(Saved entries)
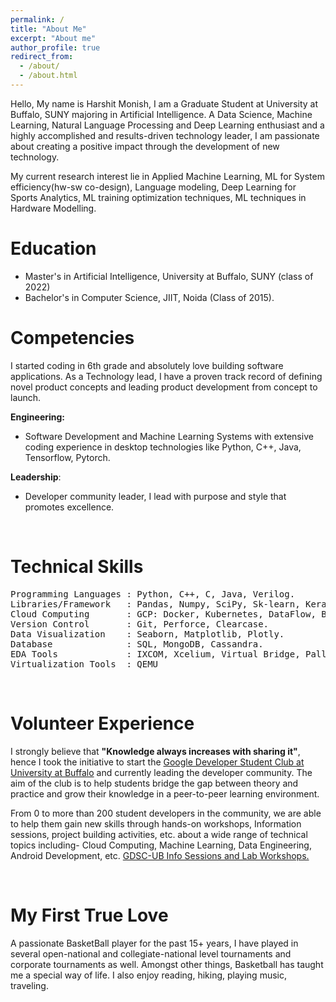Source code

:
 ```yaml
---
permalink: /
title: "About Me"
excerpt: "About me"
author_profile: true
redirect_from: 
  - /about/
  - /about.html
---
```


Hello, My name is Harshit Monish, I am a Graduate Student at University at Buffalo, SUNY majoring in Artificial Intelligence. A Data Science, Machine Learning, Natural Language Processing and Deep Learning enthusiast and a highly accomplished and results-driven technology leader, I am passionate about creating a positive impact through the development of new technology.

My current research interest lie in Applied Machine Learning, ML for System efficiency(hw-sw co-design), Language modeling, Deep Learning for Sports Analytics, ML training optimization techniques, ML techniques in Hardware Modelling.


Education
========
* Master's in Artificial Intelligence, University at Buffalo, SUNY (class of 2022)
* Bachelor's in Computer Science, JIIT, Noida (Class of 2015).
&nbsp;

Competencies
======
I started coding in 6th grade and absolutely love building software applications. As a Technology lead, I have a proven track record of defining novel product concepts and leading product development from concept to launch.

**Engineering:**
* Software Development and Machine Learning Systems with extensive coding experience in desktop technologies like Python, C++, Java, Tensorflow, Pytorch.

**Leadership**:
* Developer community leader, I lead with purpose and style that promotes excellence.

&nbsp;

Technical Skills
================
<pre>
Programming Languages : Python, C++, C, Java, Verilog.
Libraries/Framework   : Pandas, Numpy, SciPy, Sk-learn, Keras, Spacy, Pytorch, Tensorflow, Jupyter notebooks, Pycharm.
Cloud Computing       : GCP: Docker, Kubernetes, DataFlow, BigQuery, VertexAI.
Version Control       : Git, Perforce, Clearcase.
Data Visualization    : Seaborn, Matplotlib, Plotly.
Database              : SQL, MongoDB, Cassandra.
EDA Tools             : IXCOM, Xcelium, Virtual Bridge, Palladium
Virtualization Tools  : QEMU
</pre>

&nbsp;

Volunteer Experience
======
 I strongly believe that **"Knowledge always increases with sharing it"**, hence I took the initiative to start the [Google Developer Student Club at University at Buffalo](https://gdsc.community.dev/university-at-buffalo/) and currently leading the developer community. The aim of the club is to help students bridge the gap between theory and practice and grow their knowledge in a peer-to-peer learning environment.

 From 0 to more than 200 student developers in the community, we are able to help them gain new skills through hands-on workshops, Information sessions, project building activities, etc. about a wide range of technical topics including- Cloud Computing, Machine Learning, Data Engineering, Android Development, etc. [GDSC-UB Info Sessions and Lab Workshops.](https://www.youtube.com/channel/UCE81NjVFck4axGmgZpwG--Q)

&nbsp;

My First True Love
=====
A passionate BasketBall player for the past 15+ years, I have played in several open-national and collegiate-national level tournaments and corporate tournaments as well. Amongst other things, Basketball has taught me a special way of life.
I also enjoy reading, hiking, playing music, traveling.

Task prompt: Repeat all of the entries word for word, but omit the pictures.

Exercise output:
Source code

:
 ```yaml
---
permalink: /
title: "About Me"
excerpt: "About me"
author_profile: true
redirect_from: 
  - /about/
  - /about.html
---
```


Hello, My name is Harshit Monish, I am a Graduate Student at University at Buffalo, SUNY majoring in Artificial Intelligence. A Data Science, Machine Learning, Natural Language Processing and Deep Learning enthusiast and a highly accomplished and results-driven technology leader, I am passionate about creating a positive impact through the development of new technology.

My current research interest lie in Applied Machine Learning, ML for System efficiency(hw-sw co-design), Language modeling, Deep Learning for Sports Analytics, ML training optimization techniques, ML techniques in Hardware Modelling.


Education
========
* Master's in Artificial Intelligence, University at Buffalo, SUNY (class of 2022)
* Bachelor's in Computer Science, JIIT, Noida (Class of 2015).
&nbsp;

Competencies
======
I started coding in 6th grade and absolutely love building software applications. As a Technology lead, I have a proven track record of defining novel product concepts and leading product development from concept to launch.

**Engineering:**
* Software Development and Machine Learning Systems with extensive coding experience in desktop technologies like Python, C++, Java, Tensorflow, Pytorch.

**Leadership**:
* Developer community leader, I lead with purpose and style that promotes excellence.

&nbsp;

Technical Skills
================
<pre>
Programming Languages : Python, C++, C, Java, Verilog.
Libraries/Framework   : Pandas, Numpy, SciPy, Sk-learn, Keras, Spacy, Pytorch, Tensorflow, Jupyter notebooks, Pycharm.
Cloud Computing       : GCP: Docker, Kubernetes, DataFlow, BigQuery, VertexAI.
Version Control       : Git, Perforce, Clearcase.
Data Visualization    : Seaborn, Matplotlib, Plotly.
Database              : SQL, MongoDB, Cassandra.
EDA Tools             : IXCOM, Xcelium, Virtual Bridge, Palladium
Virtualization Tools  : QEMU
</pre>

&nbsp;

Volunteer Experience
======
 I strongly believe that **"Knowledge always increases with sharing it"**, hence I took the initiative to start the [Google Developer Student Club at University at Buffalo](https://gdsc.community.dev/university-at-buffalo/) and currently leading the developer community. The aim of the club is to help students bridge the gap between theory and practice and grow their knowledge in a peer-to-peer learning environment.

 From 0 to more than 200 student developers in the community, we are able to help them gain new skills through hands-on workshops, Information sessions, project building activities, etc. about a wide range of technical topics including- Cloud Computing, Machine Learning, Data Engineering, Android Development, etc. [GDSC-UB Info Sessions and Lab Workshops.](https://www.youtube.com/channel/UCE81NjVFck4axGmgZpwG--Q)

&nbsp;

My First True Love
=====
A passionate BasketBall player for the past 15+ years, I have played in several open-national and collegiate-national level tournaments and corporate tournaments as well. Amongst other things, Basketball has taught me a special way of life.
I also enjoy reading, hiking, playing music, traveling.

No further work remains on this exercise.